Task instructions: For this exercise, reproduce the entries below exactly, but only from the line containing "Same deal as before, get the latest" through the line containing "Expand the Zips", both included.
"""
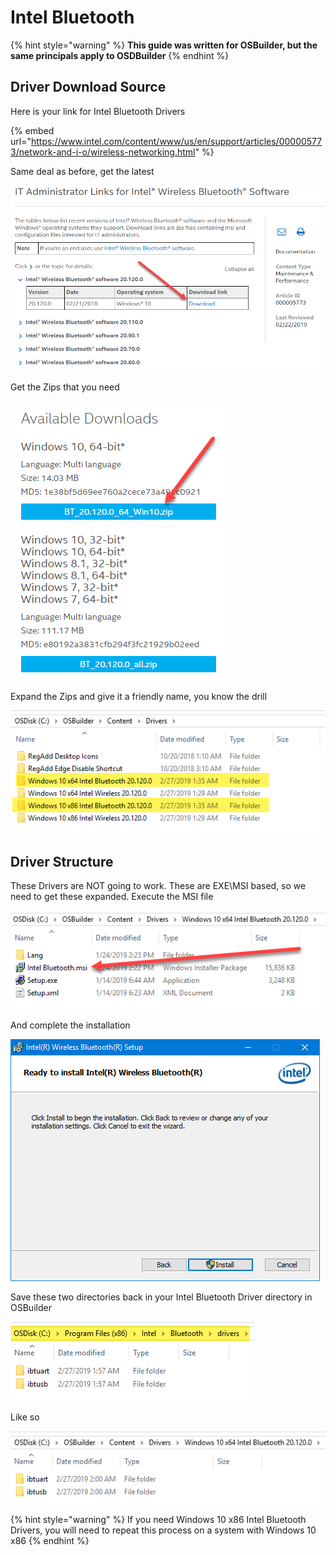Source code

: # Intel Bluetooth

{% hint style="warning" %}
**This guide was written for OSBuilder, but the same principals apply to OSDBuilder**
{% endhint %}

## Driver Download Source

Here is your link for Intel Bluetooth Drivers

{% embed url="https://www.intel.com/content/www/us/en/support/articles/000005773/network-and-i-o/wireless-networking.html" %}

Same deal as before, get the latest

![](../../../../../.gitbook/assets/image%20%2875%29.png)

Get the Zips that you need

![](../../../../../.gitbook/assets/image%20%28278%29.png)

Expand the Zips and give it a friendly name, you know the drill

![](../../../../../.gitbook/assets/image%20%28287%29.png)

## 

## Driver Structure

These Drivers are NOT going to work.  These are EXE\MSI based, so we need to get these expanded.  Execute the MSI file

![](../../../../../.gitbook/assets/image%20%28140%29.png)

And complete the installation

![](../../../../../.gitbook/assets/image%20%28103%29.png)

Save these two directories back in your Intel Bluetooth Driver directory in OSBuilder

![](../../../../../.gitbook/assets/image%20%28191%29.png)

Like so

![](../../../../../.gitbook/assets/image%20%28298%29.png)

{% hint style="warning" %}
If you need Windows 10 x86 Intel Bluetooth Drivers, you will need to repeat this process on a system with Windows 10 x86
{% endhint %}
"""
Written reply:
Same deal as before, get the latest

![](../../../../../.gitbook/assets/image%20%2875%29.png)

Get the Zips that you need

![](../../../../../.gitbook/assets/image%20%28278%29.png)

Expand the Zips and give it a friendly name, you know the drill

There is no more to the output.